| MATERIAL FOR THE TASK |
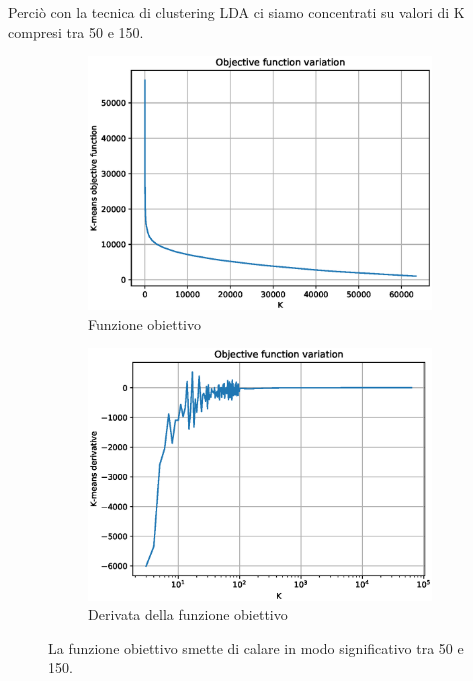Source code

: \documentclass[
	12pt, %
	a4paper, %
	oneside, %
	headinclude,footinclude, %
	BCOR5mm, %
]{scrartcl}
\begin{document}
		Perciò con la tecnica di clustering LDA ci siamo concentrati su valori di K compresi tra 50 e 150.
		
		\begin{figure}[!htb]
			\hspace{-2cm}
			\begin{subfigure}{.5\textwidth}
				\centering
				\includegraphics[scale=.5]{../results/KMeans.eps}
				\caption{Funzione obiettivo}
			\end{subfigure}
			\hspace{1.5cm}
			\begin{subfigure}{.5\textwidth}
				\centering
				\includegraphics[scale=.5]{../results/KMeansDerivative.eps}
				\caption{Derivata della funzione obiettivo}
			\end{subfigure}
			\caption{La funzione obiettivo smette di calare in modo significativo tra 50 e 150.}
			\label{fig:KMeansObj}
		\end{figure}
\end{document}
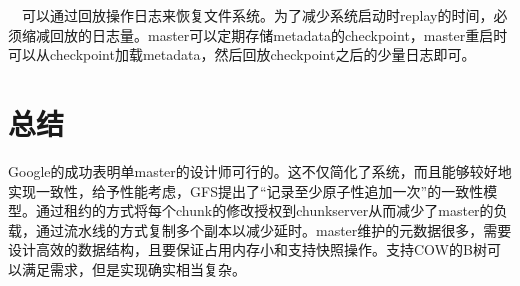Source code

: \documentclass{article}
\begin{document}
  可以通过回放操作日志来恢复文件系统。为了减少系统启动时replay的时间，必须缩减回放的日志量。master可以定期存储metadata的checkpoint，master重启时可以从checkpoint加载metadata，然后回放checkpoint之后的少量日志即可。


\section{总结}

Google的成功表明单master的设计师可行的。这不仅简化了系统，而且能够较好地实现一致性，给予性能考虑，GFS提出了“记录至少原子性追加一次”的一致性模型。通过租约的方式将每个chunk的修改授权到chunkserver从而减少了master的负载，通过流水线的方式复制多个副本以减少延时。master维护的元数据很多，需要设计高效的数据结构，且要保证占用内存小和支持快照操作。支持COW的B树可以满足需求，但是实现确实相当复杂。
\end{document}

| TASK PROMPT |
Go through the listing and work out how many lines include the string "scale". Give only the number.

| SOLUTION TO THIS PROBLEM |
2